Mr. Olney to Mr. Dun.

No. 370.]

Sir: I have received your No. 410, of September 14, 1896, in regard to the treaty of trade and commerce concluded April 4, 1896, between the Governments of Japan and Germany, relative to trade-marks and patents. In view of the provisions of that convention you add:

It appears to me that under the most-favored-nation clause of our treaty with Japan, American citizens are, subject to the same terms and conditions, entitled to the same privileges and protection in regard to trade-marks, patents, etc., that the new German treaty secures in Japan to German subjects.

The disturbed state of affairs in Japan since the resignation of Marquis Ito has prevented you from bringing the subject to the attention of the minister for foreign affairs, with a view to ascertaining the disposition of the Japanese Government to extend to American citizens, under the same terms and conditions, the same rights and privileges in regard to patents, trade-marks, etc., as are secured to German subjects under the new Japanese-German treaty.
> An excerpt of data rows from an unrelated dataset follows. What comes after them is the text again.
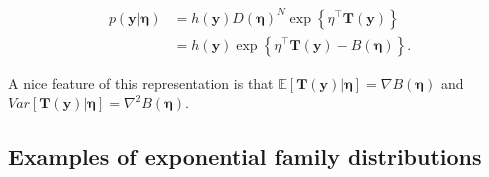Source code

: \begin{align}
	p(\mathbf{y}|\bm{\eta})&=h(\mathbf{y})D(\bm{\eta})^N\exp\left\{\eta^{\top}\mathbf{T}(\mathbf{y})\right\}\nonumber\\
	&=h(\mathbf{y})\exp\left\{\eta^{\top}\mathbf{T}(\mathbf{y})-B(\bm{\eta})\right\}.\nonumber
\end{align}

A nice feature of this representation is that $\mathbb{E}[\mathbf{T}(\mathbf{y})|\bm{\eta}]=\nabla B(\bm{\eta})$ and $Var[\mathbf{T}(\mathbf{y})|\bm{\eta}]=\nabla^2 B(\bm{\eta})$. 

\subsection{Examples of exponential family distributions}

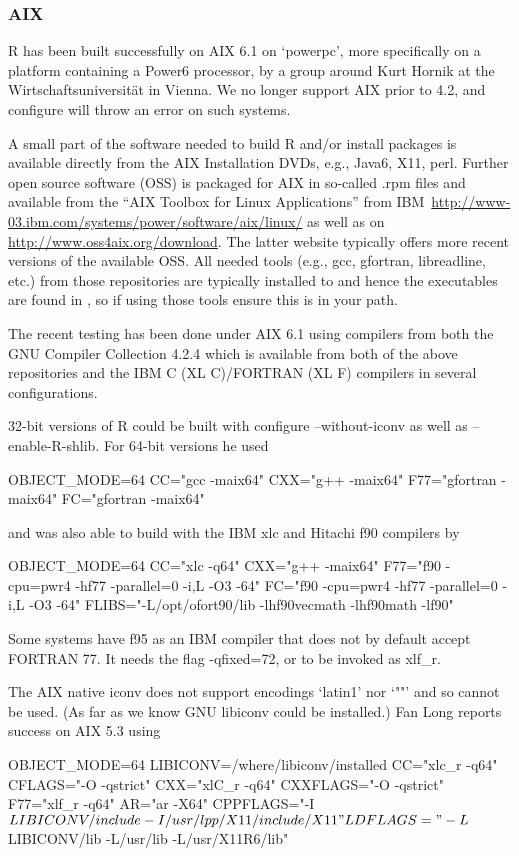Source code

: \subsubsection{AIX}

R has been built successfully on AIX 6.1 on `powerpc', more
specifically on a platform containing a Power6 processor, by a group
around Kurt Hornik at the Wirtschaftsuniversit\"at in Vienna. We no
longer support AIX prior to 4.2, and configure will throw an 
error on such systems. 

A small part of the software needed to build R and/or install packages
is available directly from the AIX Installation DVDs, e.g., Java6,
X11, perl. Further open source software (OSS) is packaged for AIX in so-called
.rpm files and available from
the ``AIX Toolbox for Linux Applications'' from
IBM~\url{http://www-03.ibm.com/systems/power/software/aix/linux/} as
well as on \url{http://www.oss4aix.org/download}. The latter website typically
offers more recent versions of the available OSS. All needed tools
(e.g., gcc, gfortran, libreadline, etc.)
from those repositories are typically installed to
 and hence the executables are found in
, so if using those tools ensure this is in
your path. 

The recent testing has been done under AIX 6.1 using
compilers from both the GNU Compiler Collection 4.2.4 which is
available from both of the above repositories and the IBM C (XL
C)/FORTRAN (XL F) compilers in several configurations.



32-bit versions of R could be built with configure --without-iconv as well as --enable-R-shlib. For 64-bit versions he used

     OBJECT_MODE=64
     CC="gcc -maix64"
     CXX="g++ -maix64"
     F77="gfortran -maix64"
     FC="gfortran -maix64"

and was also able to build with the IBM xlc and Hitachi f90 compilers by

     OBJECT_MODE=64
     CC="xlc -q64"
     CXX="g++ -maix64"
     F77="f90 -cpu=pwr4 -hf77 -parallel=0 -i,L -O3 -64"
     FC="f90 -cpu=pwr4 -hf77 -parallel=0 -i,L -O3 -64"
     FLIBS="-L/opt/ofort90/lib -lhf90vecmath -lhf90math -lf90"

Some systems have f95 as an IBM compiler that does not by default accept FORTRAN 77. It needs the flag -qfixed=72, or to be invoked as xlf_r.

The AIX native iconv does not support encodings `latin1' nor `""' and so cannot be used. (As far as we know GNU libiconv could be installed.) Fan Long reports success on AIX 5.3 using

     OBJECT_MODE=64
     LIBICONV=/where/libiconv/installed
     CC="xlc_r -q64"
     CFLAGS="-O -qstrict"
     CXX="xlC_r -q64"
     CXXFLAGS="-O -qstrict"
     F77="xlf_r -q64"
     AR="ar -X64"
     CPPFLAGS="-I$LIBICONV/include -I/usr/lpp/X11/include/X11"
     LDFLAGS="-L$LIBICONV/lib -L/usr/lib -L/usr/X11R6/lib"
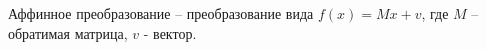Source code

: Аффинное преобразование – преобразование вида \(f(x) = Mx + v\), где \(M\) – обратимая матрица, \(v\) - вектор.

\newpage





%
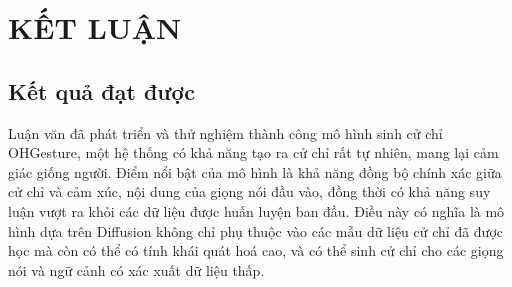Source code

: \chapter{KẾT LUẬN}
\label{Chapter5}

\section{Kết quả đạt được}

%
%

Luận văn đã phát triển và thử nghiệm thành công mô hình sinh cử chỉ OHGesture, một hệ thống có khả năng tạo ra cử chỉ rất tự nhiên, mang lại cảm giác giống người. Điểm nổi bật của mô hình là khả năng đồng bộ chính xác giữa cử chỉ và cảm xúc, nội dung của giọng nói đầu vào, đồng thời có khả năng suy luận vượt ra khỏi các dữ liệu được huấn luyện ban đầu. Điều này có nghĩa là mô hình dựa trên Diffusion không chỉ phụ thuộc vào các mẫu dữ liệu cử chỉ đã được học mà còn có thể có tính khái quát hoá cao, và có thể sinh cử chỉ cho các giọng nói và ngữ cảnh có xác xuất dữ liệu thấp.


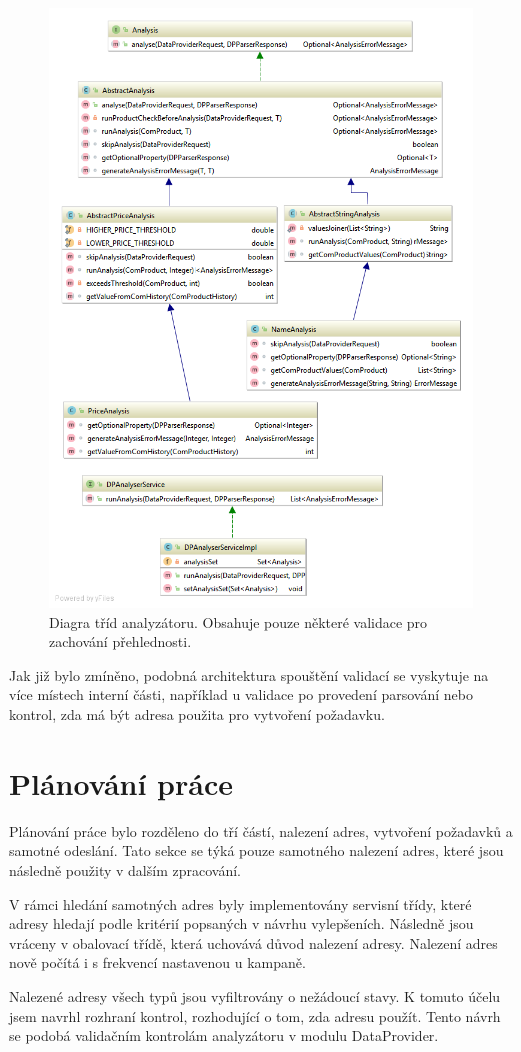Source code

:\documentclass[thesis=B,czech]{FITthesis}[2012/06/26]
\begin{document}
\begin{figure}\centering
 	\includegraphics[width=1.0\textwidth]{resources/analyser-classes}
	\caption[Diagram tříd analyzátoru]{Diagra tříd analyzátoru. Obsahuje pouze některé validace pro zachování přehlednosti.}\label{fig:analyser-classes}
\end{figure}


Jak již bylo zmíněno, podobná architektura spouštění validací se vyskytuje na více místech interní části, například u validace po provedení
parsování nebo kontrol, zda má být adresa použita pro vytvoření požadavku.


\section{Plánování práce}\label{ch:planning}
Plánování práce bylo rozděleno do tří částí, nalezení adres, vytvoření požadavků a samotné odeslání.
Tato sekce se týká pouze samotného nalezení adres, které jsou následně použity v dalším zpracování.
\par
V rámci hledání samotných adres byly implementovány servisní třídy, které adresy hledají podle kritérií popsaných v 
návrhu vylepšeních. Následně jsou vráceny v obalovací třídě, která uchovává důvod nalezení adresy. Nalezení adres nově počítá i s frekvencí nastavenou u kampaně.
\par
Nalezené adresy všech typů jsou vyfiltrovány o nežádoucí stavy. K tomuto účelu jsem navrhl rozhraní kontrol, rozhodující 
o tom, zda adresu použít. Tento návrh se podobá validačním kontrolám analyzátoru v modulu DataProvider.
\end{document}

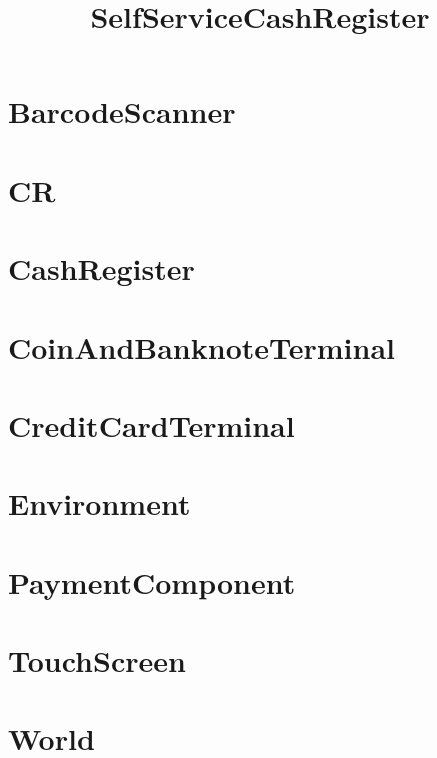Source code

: \documentclass{article}
\begin{document}
\title{SelfServiceCashRegister}
\author{}
\maketitle
\tableofcontents

\section{BarcodeScanner}

\section{CR}

\section{CashRegister}

\section{CoinAndBanknoteTerminal}

\section{CreditCardTerminal}

\section{Environment}

\section{PaymentComponent}

\section{TouchScreen}

\section{World}

\end{document}
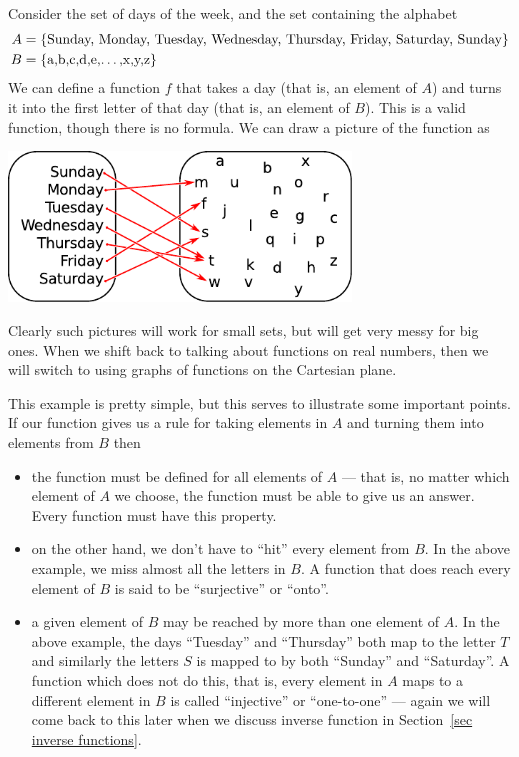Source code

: Consider the set of days of the week, and the set containing the alphabet
\begin{align*}
  A &= \left\{\text{Sunday, Monday, Tuesday, Wednesday, Thursday, Friday,
Saturday, Sunday}\right\}\\
  B &= \left\{\text{a,b,c,d,e,\dots,x,y,z}\right\}
\end{align*}
We can define a function $f$ that takes a day (that is, an element of $A$) and
turns it into the first letter of that day (that is, an element of $B$). This
is a valid function, though there is no formula. We can draw a picture
of the function as
\begin{fig}
\begin{center}
 \includegraphics[height=4cm]{days}
\end{center}
\end{fig}
Clearly such pictures will work for small sets, but will get very messy for
big ones. When we shift back to talking about functions on real numbers, then we
will switch to using graphs of functions on the Cartesian plane.

This example is pretty simple, but this serves to illustrate some important
points. If our function gives us a rule for taking elements in $A$ and turning
them into elements from $B$ then
\begin{itemize}
 \item the function must be defined for all elements of $A$ --- that is, no
matter which element of $A$ we choose, the function must be able to give us an
answer. Every function must have this property.
 \item on the other hand, we don't have to ``hit'' every element from $B$. In
the above example, we miss almost all the letters in $B$. A function that does
reach every element of $B$ is said to be ``surjective'' or ``onto''.
\item a given element of $B$ may be reached by more than one element of $A$. In
the above example, the days ``Tuesday'' and ``Thursday'' both map to the
letter $T$ and similarly the letters $S$ is mapped to by both
``Sunday'' and ``Saturday''. A function which does not do this, that is, every
element in $A$ maps to a different element in $B$ is called ``injective'' or
``one-to-one'' --- again we will come back to this later when we discuss inverse function
in Section~\ref{sec inverse functions}.
\end{itemize}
You say you have reason to believe that there will be no unwillingness on the part of Japan to accord these rights and privileges to our citizens who, in your judgment, “are clearly entitled to them under the most-favored-nation clause of our existing treaty with Japan.” Hence you inquire, in expectation of Japan’s willingness to concede the rights and privileges of which you speak, upon the same terms and conditions as they have been granted to German subjects, “can reciprocal rights and privileges be granted, under the laws of the United States, to Japanese?”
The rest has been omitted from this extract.